Выражение и голос Ивана резко сменилось с надменного на агрессивное, и он продолжил, обращаясь уже к остальным:

– Мечтатель то наш, как увидит соседку Ольгу, так и дуреет сразу. Она с ним поздоровается, а он как пень стоит и ответить не может, а морда красная. А в штанах то, наверное, буря, да Лёх? Ты дурнем то не будь. Олька девка видная, к ней уже половина села клеится. А ты дурошлеп, даже поздороваться нормально не можешь. Только и можешь пялиться из далека, да о ней ночью за сараем вспоминать. Я же говорю, найди себе лягушку, это точно тебе по плечу. Вон Зинка толстуха, посмотрю на неё и сразу понимаю, Лешкина прям судьба.

– Ну ка заткнулись оба! – пресек отец, громко стукнув по столу кулаком – вы же братья. А грызетесь, как злые собаки. Ребенок есть ребенок, как отец его успокоит, титьку что ль даст? Ему пахать днем в поле. Ну а ты Ванька тоже умолкни. Ну не умеет он с бабами, так ты же брат. Мог бы и подсказать, и познакомить с кем. А вот так смеяться это не по-братски.

Отец семейства, Игнат, слыл порядочным человеком, уважаемым в деревне. Всегда старался жить как заведено в общине. Тяжелая работа, непростой быт крепостного. Домой приходишь уже жутко уставший, а может и руганный помещичьим управляющим, а порой, и что греха таить, побитым тем же управляющим. Потому, дома в большой семье не до нежностей. Порой, как напьется браги, мог и руки распустить на жену. Ну а детям в деревенских семьях доставалось постоянно. Но так тоже заведено. Потому, когда Игнат начинал говорить, все сразу умолкали и слушались, независимо от того, был отец прав или просто зол, а может и вовсе вдрызг пьян.

– Я что-то наелся. Спасибо матушка.

Алексей взял тарелку с ложкой, вышел из-за стола, подошел к матери, поцеловал в щеку и положив, посуду в тазик, вышел из дому.

Мать взяла полотенце, лежавшее у нее на плече и с силой кинула в Ивана:

– Зачем ты так?

Мать Ксения, тоже была типичная крестьянка, измотанная жизнью. На ней лежало все хозяйство и забота о детях. В разгар сбора урожая, работала в полях вместе с мужиками, да еще и порой приходилось ходить в поместье на барщину. Ну и муж, каждый выходной, напивавшийся с соседями. В какой-то день мог вернуться домой, и обнимать, целовать.

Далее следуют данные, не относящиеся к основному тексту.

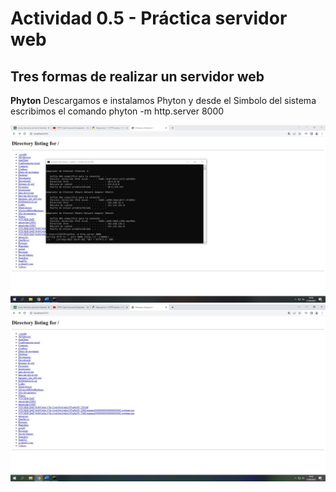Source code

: # Actividad 0.5 - Práctica servidor web




## Tres formas de realizar un servidor web
**Phyton**
Descargamos e instalamos Phyton y desde el Simbolo del sistema escribimos el comando phyton -m http.server 8000

![CMD](/TEMA_0/cmd.jpg)
![LOCALHOST](/TEMA_0/localhost.jpg)
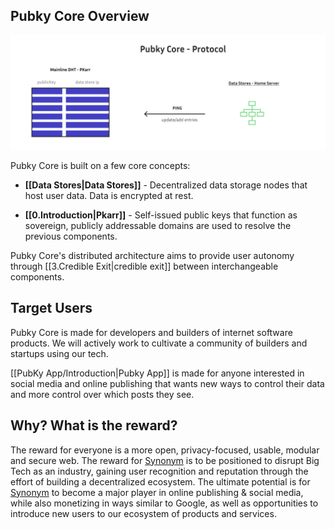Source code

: ## Pubky Core Overview

![pubky-core](../images/pubky-core.png)

Pubky Core is built on a few core concepts:

- **[[Data Stores|Data Stores]]** - Decentralized data storage nodes that host user data. Data is encrypted at rest.

- **[[0.Introduction|Pkarr]]** - Self-issued public keys that function as sovereign, publicly addressable domains are used to resolve the previous components.

Pubky Core's distributed architecture aims to provide user autonomy through [[3.Credible Exit|credible exit]] between interchangeable components.

## Target Users

Pubky Core is made for developers and builders of internet software products. We will actively work to cultivate a community of builders and startups using our tech.

[[PubKy App/Introduction|Pubky App]] is made for anyone interested in social media and online publishing that wants new ways to control their data and more control over which posts they see.

## Why? What is the reward?

The reward for everyone is a more open, privacy-focused, usable, modular and secure web. The reward for [Synonym](https://synonym.to/) is to be positioned to disrupt Big Tech as an industry, gaining user recognition and reputation through the effort of building a decentralized ecosystem. The ultimate potential is for [Synonym](https://synonym.to/) to become a major player in online publishing & social media, while also monetizing in ways similar to Google, as well as opportunities to introduce new users to our ecosystem of products and services.
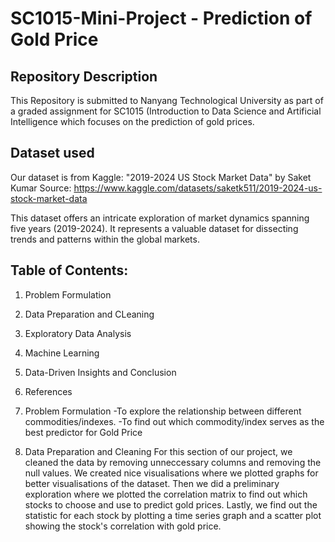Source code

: # SC1015-Mini-Project - Prediction of Gold Price
## Repository Description
This Repository is submitted to Nanyang Technological University as part of a graded assignment for SC1015 (Introduction to Data Science and Artificial Intelligence which focuses on the prediction of gold prices.
## Dataset used
Our dataset is from Kaggle: "2019-2024 US Stock Market Data" by Saket Kumar
Source: https://www.kaggle.com/datasets/saketk511/2019-2024-us-stock-market-data

This dataset offers an intricate exploration of market dynamics spanning five years (2019-2024). It represents a valuable dataset for dissecting trends and patterns within the global markets.

## Table of Contents:
  1. Problem Formulation
  2. Data Preparation and CLeaning
  3. Exploratory Data Analysis
  4. Machine Learning
  5. Data-Driven Insights and Conclusion
  6. References

1. Problem Formulation
   -To explore the relationship between different commodities/indexes.
   -To find out which commodity/index serves as the best predictor for Gold Price
   
2. Data Preparation and Cleaning
For this section of our project, we cleaned the data by removing unneccessary columns and removing the null values. We created nice visualisations where we plotted graphs for better visualisations of the dataset. Then we did a preliminary exploration where we plotted the correlation matrix to find out which stocks to choose and use to predict gold prices. Lastly, we find out the statistic for each stock by plotting a time series graph and a scatter plot showing the stock's correlation with gold price.
   

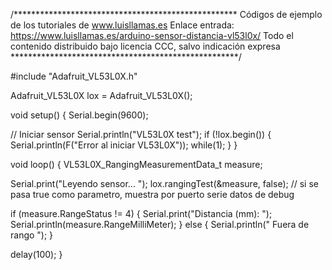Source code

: /***************************************************
Códigos de ejemplo de los tutoriales de www.luisllamas.es
Enlace entrada: https://www.luisllamas.es/arduino-sensor-distancia-vl53l0x/
Todo el contenido distribuido bajo licencia CCC, salvo indicación expresa
****************************************************/

#include "Adafruit_VL53L0X.h"

Adafruit_VL53L0X lox = Adafruit_VL53L0X();

void setup() {
  Serial.begin(9600);

  // Iniciar sensor
  Serial.println("VL53L0X test");
  if (!lox.begin()) {
    Serial.println(F("Error al iniciar VL53L0X"));
    while(1);
  }
}


void loop() {
  VL53L0X_RangingMeasurementData_t measure;
    
  Serial.print("Leyendo sensor... ");
  lox.rangingTest(&measure, false); // si se pasa true como parametro, muestra por puerto serie datos de debug

  if (measure.RangeStatus != 4)
  {
    Serial.print("Distancia (mm): ");
	Serial.println(measure.RangeMilliMeter);
  } 
  else
  {
    Serial.println("  Fuera de rango ");
  }
    
  delay(100);
}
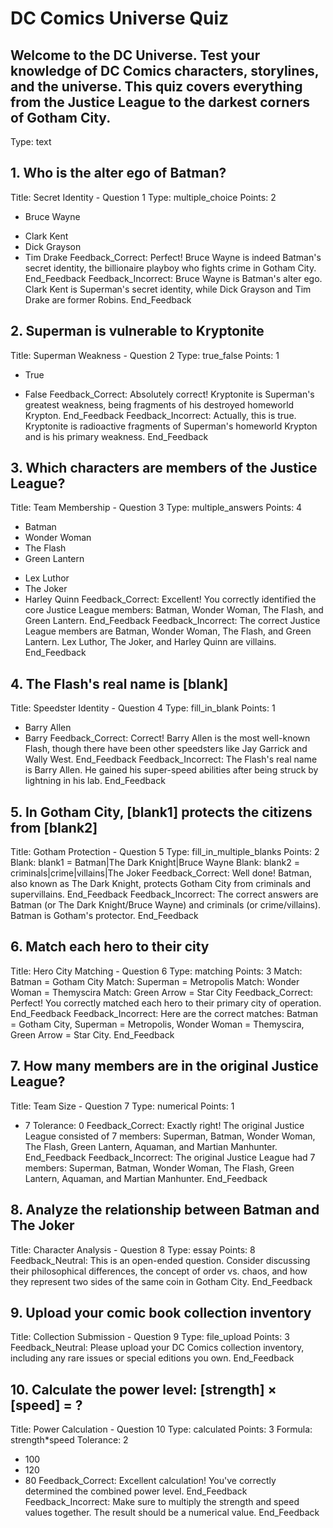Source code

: # DC Comics Universe Quiz

## Welcome to the DC Universe. Test your knowledge of DC Comics characters, storylines, and the universe. This quiz covers everything from the Justice League to the darkest corners of Gotham City.
Type: text

## 1. Who is the alter ego of Batman?
Title: Secret Identity - Question 1
Type: multiple_choice
Points: 2
* Bruce Wayne
- Clark Kent
- Dick Grayson
- Tim Drake
Feedback_Correct:
Perfect! Bruce Wayne is indeed Batman's secret identity, the billionaire playboy who fights crime in Gotham City.
End_Feedback
Feedback_Incorrect:
Bruce Wayne is Batman's alter ego. Clark Kent is Superman's secret identity, while Dick Grayson and Tim Drake are former Robins.
End_Feedback

## 2. Superman is vulnerable to Kryptonite
Title: Superman Weakness - Question 2
Type: true_false
Points: 1
* True
- False
Feedback_Correct:
Absolutely correct! Kryptonite is Superman's greatest weakness, being fragments of his destroyed homeworld Krypton.
End_Feedback
Feedback_Incorrect:
Actually, this is true. Kryptonite is radioactive fragments of Superman's homeworld Krypton and is his primary weakness.
End_Feedback

## 3. Which characters are members of the Justice League?
Title: Team Membership - Question 3
Type: multiple_answers
Points: 4
* Batman
* Wonder Woman
* The Flash
* Green Lantern
- Lex Luthor
- The Joker
- Harley Quinn
Feedback_Correct:
Excellent! You correctly identified the core Justice League members: Batman, Wonder Woman, The Flash, and Green Lantern.
End_Feedback
Feedback_Incorrect:
The correct Justice League members are Batman, Wonder Woman, The Flash, and Green Lantern. Lex Luthor, The Joker, and Harley Quinn are villains.
End_Feedback

## 4. The Flash's real name is [blank]
Title: Speedster Identity - Question 4
Type: fill_in_blank
Points: 1
* Barry Allen
* Barry
Feedback_Correct:
Correct! Barry Allen is the most well-known Flash, though there have been other speedsters like Jay Garrick and Wally West.
End_Feedback
Feedback_Incorrect:
The Flash's real name is Barry Allen. He gained his super-speed abilities after being struck by lightning in his lab.
End_Feedback

## 5. In Gotham City, [blank1] protects the citizens from [blank2]
Title: Gotham Protection - Question 5
Type: fill_in_multiple_blanks
Points: 2
Blank: blank1 = Batman|The Dark Knight|Bruce Wayne
Blank: blank2 = criminals|crime|villains|The Joker
Feedback_Correct:
Well done! Batman, also known as The Dark Knight, protects Gotham City from criminals and supervillains.
End_Feedback
Feedback_Incorrect:
The correct answers are Batman (or The Dark Knight/Bruce Wayne) and criminals (or crime/villains). Batman is Gotham's protector.
End_Feedback

## 6. Match each hero to their city
Title: Hero City Matching - Question 6
Type: matching
Points: 3
Match: Batman = Gotham City
Match: Superman = Metropolis
Match: Wonder Woman = Themyscira
Match: Green Arrow = Star City
Feedback_Correct:
Perfect! You correctly matched each hero to their primary city of operation.
End_Feedback
Feedback_Incorrect:
Here are the correct matches: Batman = Gotham City, Superman = Metropolis, Wonder Woman = Themyscira, Green Arrow = Star City.
End_Feedback

## 7. How many members are in the original Justice League?
Title: Team Size - Question 7
Type: numerical
Points: 1
* 7
Tolerance: 0
Feedback_Correct:
Exactly right! The original Justice League consisted of 7 members: Superman, Batman, Wonder Woman, The Flash, Green Lantern, Aquaman, and Martian Manhunter.
End_Feedback
Feedback_Incorrect:
The original Justice League had 7 members: Superman, Batman, Wonder Woman, The Flash, Green Lantern, Aquaman, and Martian Manhunter.
End_Feedback

## 8. Analyze the relationship between Batman and The Joker
Title: Character Analysis - Question 8
Type: essay
Points: 8
Feedback_Neutral:
This is an open-ended question. Consider discussing their philosophical differences, the concept of order vs. chaos, and how they represent two sides of the same coin in Gotham City.
End_Feedback

## 9. Upload your comic book collection inventory
Title: Collection Submission - Question 9
Type: file_upload
Points: 3
Feedback_Neutral:
Please upload your DC Comics collection inventory, including any rare issues or special editions you own.
End_Feedback

## 10. Calculate the power level: [strength] × [speed] = ?
Title: Power Calculation - Question 10
Type: calculated
Points: 3
Formula: strength*speed
Tolerance: 2
* 100
* 120
* 80
Feedback_Correct:
Excellent calculation! You've correctly determined the combined power level.
End_Feedback
Feedback_Incorrect:
Make sure to multiply the strength and speed values together. The result should be a numerical value.
End_Feedback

А в другой день просто накинуться с кулаками, и был повод обоснован или выдуман, в общем то ни на что не влияло. У Ксении с Игнатом родилось девять детей. Трое умерли еще до того, как им исполнился год, а потому даже не имели имен. Первенец же семьи, также в честь отца названый Игнатом, умер на восьмом году. Был июльский день, стояла жара. Все взрослые работали в поле на уборке. Игнат пошел до реки с соседскими пацанами, чтобы охладиться. Зашел в воду, попал в полынью и утонул, не умеючи плавать. Пацаны от страха убежали, и только спустя день, когда вся деревня уже обыскивала леса в округе, признались, что случилось. Порой мать рассказывала дочерям, какой красивый был Игнат в молодости, и как они поначалу любили друг друга. Как гуляли вечерами и мечтали, чтобы родители сосватали их меж собой. Но счастье прошло быстро. Появились дети, навалился быт, тяжелая крепостная жизнь, да и традиционный семейный уклад возобладал. Игнат стал порою жесток, а порою равнодушен. И теперь они просто живут. Ведь так тоже заведено.

Алексей вышел во двор, с психа пнул, кем-то не к месту поставленное ведро, обошел сарай и присел на бревенчатую лавочку. Язвительность брата была ему понятна. Иван был наследником хозяйства, и лишние люди в тесном доме ему были не нужны. Нина и Луша, все равно в какой-то день, выйдут замуж и уйдут, а Юра еще совсем молодой, от того вся злость доставалась среднему брату.

Но, по правде говоря, вовсе не ивановы придирки за завтраком так расстраивали парня. Он понимал, что с девушками у него не складывается. Друзья и даже, те кто был гораздо младше, уже во всю хвастались, как проводят время с девками, гуляя по вечерам, и особенно летом валяясь на сеновалах. И соседка Ольга ему и в правду очень нравилась. Часто в свободное время, оставшись наедине с собой, мечтал, как они наконец сблизятся, как он будет дотрагиваться до неё, обнимать и целовать и конечно зайдет дальше. Как они вместе будут гулять на зависть всем пацанам в округе. А порой эти мечты и мысли были совсем пошлыми, и от того, становилось очень стыдно. Будто никто другой во всем мире о таком не помышляет, но как же это было приятно. И уже спустя день он вновь грезил о ней.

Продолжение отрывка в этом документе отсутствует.